Looking at another aspect of the proposed project, Ness said 275 parking spots could be created by filling in Minnesota Slip and moving its vessels upstream, likely to a new marina at Pier B, where developers hope to construct a new hotel.
The city, however, only owns the land on the west side of the slip. Property on the east is privately owned. Ness said he’s had informal conversations with those stakeholders, including interests representing the Meierhoff family and Grandma’s Restaurant Co.
“It is difficult and in some ways it can be frustrating,” the mayor said. “I get it. I understand why folks have to advocate for their interests. But when it gets to the point where they’re working against the plan because it benefits somebody else, that’s when it gets discouraging – or when the concerns become so narrow that it’s essentially shutting down a project or even the prospects of addressing a lot of big problems.
"…Sometimes, the interests get pretty small and petty in my mind,” Ness added. “That can be frustrating for me, but it’s also an important part of this process, and the plan will be better in the end.”
Some business owners said the problems are being exaggerated.

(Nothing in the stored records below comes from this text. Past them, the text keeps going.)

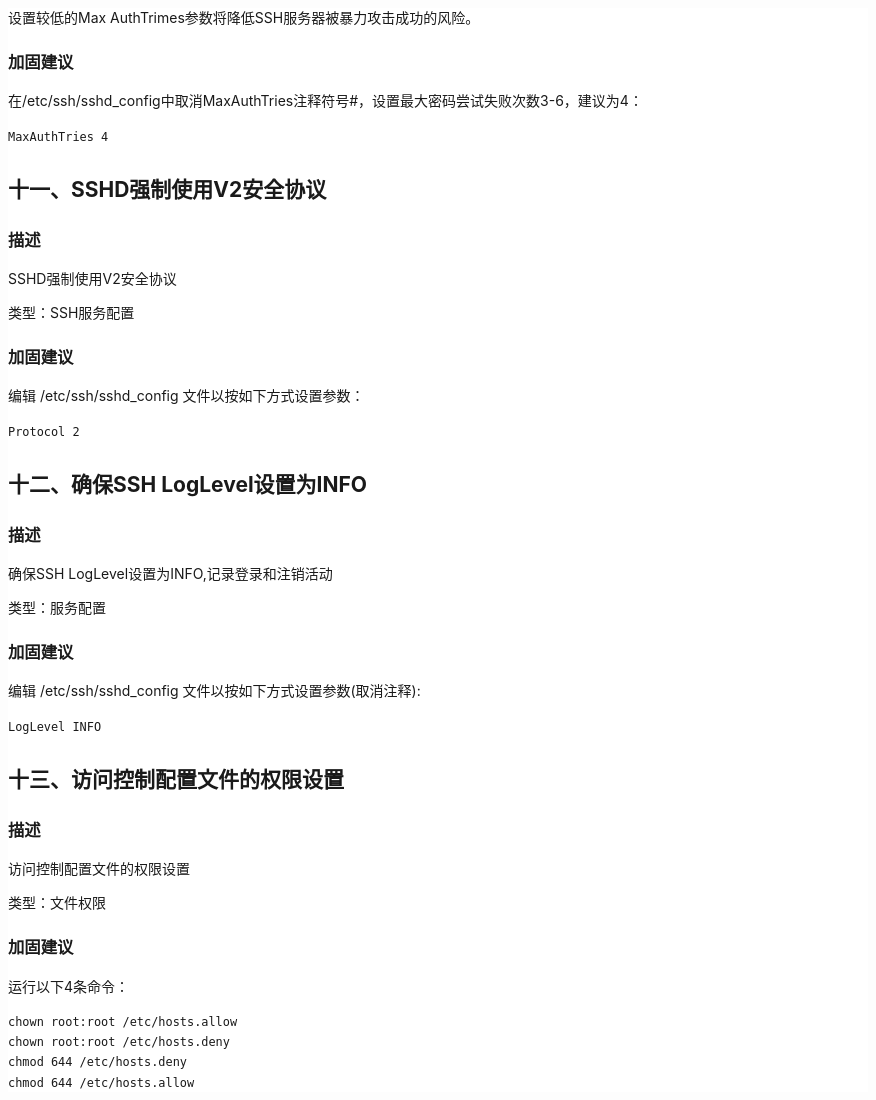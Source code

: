 设置较低的Max AuthTrimes参数将降低SSH服务器被暴力攻击成功的风险。

### 加固建议

在/etc/ssh/sshd_config中取消MaxAuthTries注释符号#，设置最大密码尝试失败次数3-6，建议为4：

```shell
MaxAuthTries 4
```

## 十一、SSHD强制使用V2安全协议

### 描述

SSHD强制使用V2安全协议

类型：SSH服务配置

### 加固建议

编辑 /etc/ssh/sshd_config 文件以按如下方式设置参数：

```shell
Protocol 2
```

## 十二、确保SSH LogLevel设置为INFO 

### 描述

确保SSH LogLevel设置为INFO,记录登录和注销活动

类型：服务配置

### 加固建议

编辑 /etc/ssh/sshd_config 文件以按如下方式设置参数(取消注释):

```shell
LogLevel INFO
```

## 十三、访问控制配置文件的权限设置

### 描述

访问控制配置文件的权限设置

类型：文件权限

### 加固建议

运行以下4条命令：

```shell
chown root:root /etc/hosts.allow 
chown root:root /etc/hosts.deny 
chmod 644 /etc/hosts.deny
chmod 644 /etc/hosts.allow
```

“I don’t think very many tourists are unhappy when the blue bridge goes up. On the contrary, when the bridges goes up, tourists literally run there to see what happens,” said Michael Bolen, owner of Rocky Mountain Chocolate Factory in Canal Park. “I don’t think tourists come to Duluth to look at parking lots. They come to Duluth to look at water. We have built a tourism industry on that. I’ve never not found a parking place in the 12 years I’ve been there. I think the concern about parking is overrated. The walkway is fantastic. Filling in the slip would do damage to the tourist experience. I think you’re making a mistake.”

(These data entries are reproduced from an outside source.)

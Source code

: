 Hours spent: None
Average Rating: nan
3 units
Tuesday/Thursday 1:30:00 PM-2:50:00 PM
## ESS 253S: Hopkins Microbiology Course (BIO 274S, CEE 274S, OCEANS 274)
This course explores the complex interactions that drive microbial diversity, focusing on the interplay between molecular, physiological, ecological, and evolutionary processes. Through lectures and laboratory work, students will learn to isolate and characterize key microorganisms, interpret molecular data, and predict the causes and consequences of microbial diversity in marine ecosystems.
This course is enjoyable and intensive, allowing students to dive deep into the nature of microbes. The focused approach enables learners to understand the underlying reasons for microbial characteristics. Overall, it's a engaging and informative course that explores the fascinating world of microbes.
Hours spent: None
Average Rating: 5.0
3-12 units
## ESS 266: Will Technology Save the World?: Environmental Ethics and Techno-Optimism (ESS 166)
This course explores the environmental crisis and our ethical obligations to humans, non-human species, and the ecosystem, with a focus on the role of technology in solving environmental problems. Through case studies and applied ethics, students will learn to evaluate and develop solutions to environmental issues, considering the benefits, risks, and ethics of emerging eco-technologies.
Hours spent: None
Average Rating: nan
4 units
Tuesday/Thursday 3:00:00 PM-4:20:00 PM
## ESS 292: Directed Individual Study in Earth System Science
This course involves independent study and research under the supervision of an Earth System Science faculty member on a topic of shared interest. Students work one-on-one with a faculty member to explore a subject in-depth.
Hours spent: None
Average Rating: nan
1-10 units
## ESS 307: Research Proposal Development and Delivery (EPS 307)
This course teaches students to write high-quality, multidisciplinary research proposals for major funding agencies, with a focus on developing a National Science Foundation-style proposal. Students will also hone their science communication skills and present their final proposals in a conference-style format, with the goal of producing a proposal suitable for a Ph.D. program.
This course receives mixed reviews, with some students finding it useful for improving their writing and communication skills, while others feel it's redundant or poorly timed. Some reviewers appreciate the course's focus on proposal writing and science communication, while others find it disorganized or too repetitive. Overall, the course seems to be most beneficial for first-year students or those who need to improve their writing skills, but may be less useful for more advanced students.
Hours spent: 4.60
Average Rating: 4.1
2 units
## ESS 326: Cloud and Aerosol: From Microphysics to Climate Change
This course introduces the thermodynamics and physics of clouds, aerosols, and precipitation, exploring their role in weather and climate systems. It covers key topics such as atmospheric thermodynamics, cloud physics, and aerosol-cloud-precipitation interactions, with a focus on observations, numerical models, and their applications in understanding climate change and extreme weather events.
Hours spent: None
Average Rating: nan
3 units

Dale Lewis, president of Park State Bank, also said parking is usually available. A former member of the Duluth Economic Development Authority, she cited a lessen she once learned at a seminar about waterfront development.
“Every foot of waterfront is precious and people want to be by the water. People come to see the ships, not to see other tourists,” Lewis said.

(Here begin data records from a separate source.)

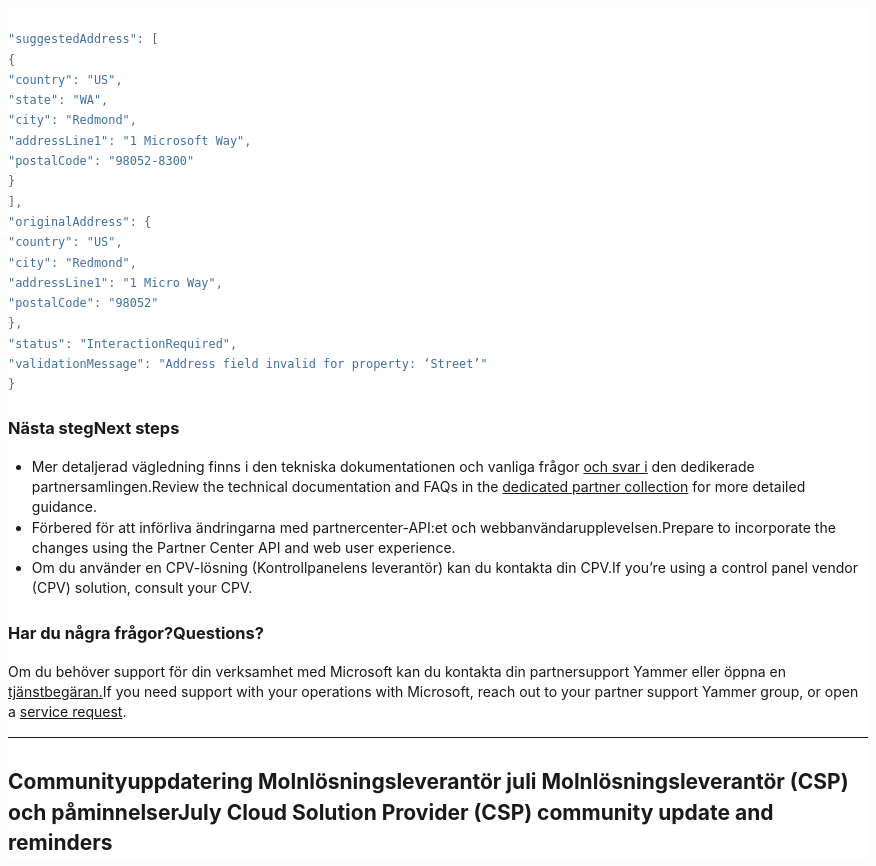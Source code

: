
```C#

"suggestedAddress": [
{ 
"country": "US", 
"state": "WA", 
"city": "Redmond", 
"addressLine1": "1 Microsoft Way", 
"postalCode": "98052-8300" 
}
], 
"originalAddress": { 
"country": "US", 
"city": "Redmond", 
"addressLine1": "1 Micro Way", 
"postalCode": "98052" 
}, 
"status": "InteractionRequired", 
"validationMessage": "Address field invalid for property: ‘Street’" 
}
```

### <a name="next-steps"></a><span data-ttu-id="f9fda-208">Nästa steg</span><span class="sxs-lookup"><span data-stu-id="f9fda-208">Next steps</span></span>

- <span data-ttu-id="f9fda-209">Mer detaljerad vägledning finns i den tekniska dokumentationen och vanliga frågor [och svar i](https://partner.microsoft.com/resources/collection/additionalfields-csp-customers-selected-geos#/) den dedikerade partnersamlingen.</span><span class="sxs-lookup"><span data-stu-id="f9fda-209">Review the technical documentation and FAQs in the [dedicated partner collection](https://partner.microsoft.com/resources/collection/additionalfields-csp-customers-selected-geos#/) for more detailed guidance.</span></span>
- <span data-ttu-id="f9fda-210">Förbered för att införliva ändringarna med partnercenter-API:et och webbanvändarupplevelsen.</span><span class="sxs-lookup"><span data-stu-id="f9fda-210">Prepare to incorporate the changes using the Partner Center API and web user experience.</span></span>  
- <span data-ttu-id="f9fda-211">Om du använder en CPV-lösning (Kontrollpanelens leverantör) kan du kontakta din CPV.</span><span class="sxs-lookup"><span data-stu-id="f9fda-211">If you’re using a control panel vendor (CPV) solution, consult your CPV.</span></span>

### <a name="questions"></a><span data-ttu-id="f9fda-212">Har du några frågor?</span><span class="sxs-lookup"><span data-stu-id="f9fda-212">Questions?</span></span>

<span data-ttu-id="f9fda-213">Om du behöver support för din verksamhet med Microsoft kan du kontakta din partnersupport Yammer eller öppna en [tjänstbegäran.](https://partner.microsoft.com/dashboard/support/servicerequests/create?stage=2&topicid=aa679372-d996-73df-e244-cb28bbbf28e8)</span><span class="sxs-lookup"><span data-stu-id="f9fda-213">If you need support with your operations with Microsoft, reach out to your partner support Yammer group, or open a [service request](https://partner.microsoft.com/dashboard/support/servicerequests/create?stage=2&topicid=aa679372-d996-73df-e244-cb28bbbf28e8).</span></span>  

________________
## <a name="july-cloud-solution-provider-csp-community-update-and-reminders"></a><a name="7"></a><span data-ttu-id="f9fda-214">Communityuppdatering Molnlösningsleverantör juli Molnlösningsleverantör (CSP) och påminnelser</span><span class="sxs-lookup"><span data-stu-id="f9fda-214">July Cloud Solution Provider (CSP) community update and reminders</span></span>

Justin Steinbach, who owns Vista Cruises Inc., said the new DECC parking ramp usually has excess space available when parking is tight in Canal Park.
“The Pauluccis, the Meierhoffs and the DECC are all big names…but my wife and I, and all the other small merchants down there, will be heavily impacted by this, along with the charter boat owners. Have you taken any steps to get all those people in a room to get their input?” he asked the mayor.
Ness admitted he’s not promoting the project through a traditional planning process of starting from scratch and seeking concensus.
“What you get (using that method) is tweaking at the margins because everybody has their interest and it’s going to be reflected in this plan,” he said. “We’re trying something different – getting all the way out here and then finding ways to address concerns and scale this back. I think through this process, we can get to a bigger vision.
“We are begging people to come up with a better plan than this to save people money, address major problems that exist and are getting worse, and improve the visitor experience and refresh this area,” the mayor added.
Bill Bennett, president of LHB, said the proposals represents a good start.
“I support the concept. I think it will increase the business and tourist experience. I don’t think it’s perfect yet, and I’d like to encourage us to rally around a plan that we can do,” he said.
Ness hopes to introduce a revised version of his plan sometime this winter then seek public input. He wants to take a major step forward in 2014 by offering a plan for those who own land in Minnesota Slip or who own a business that would be affected by filling the slip.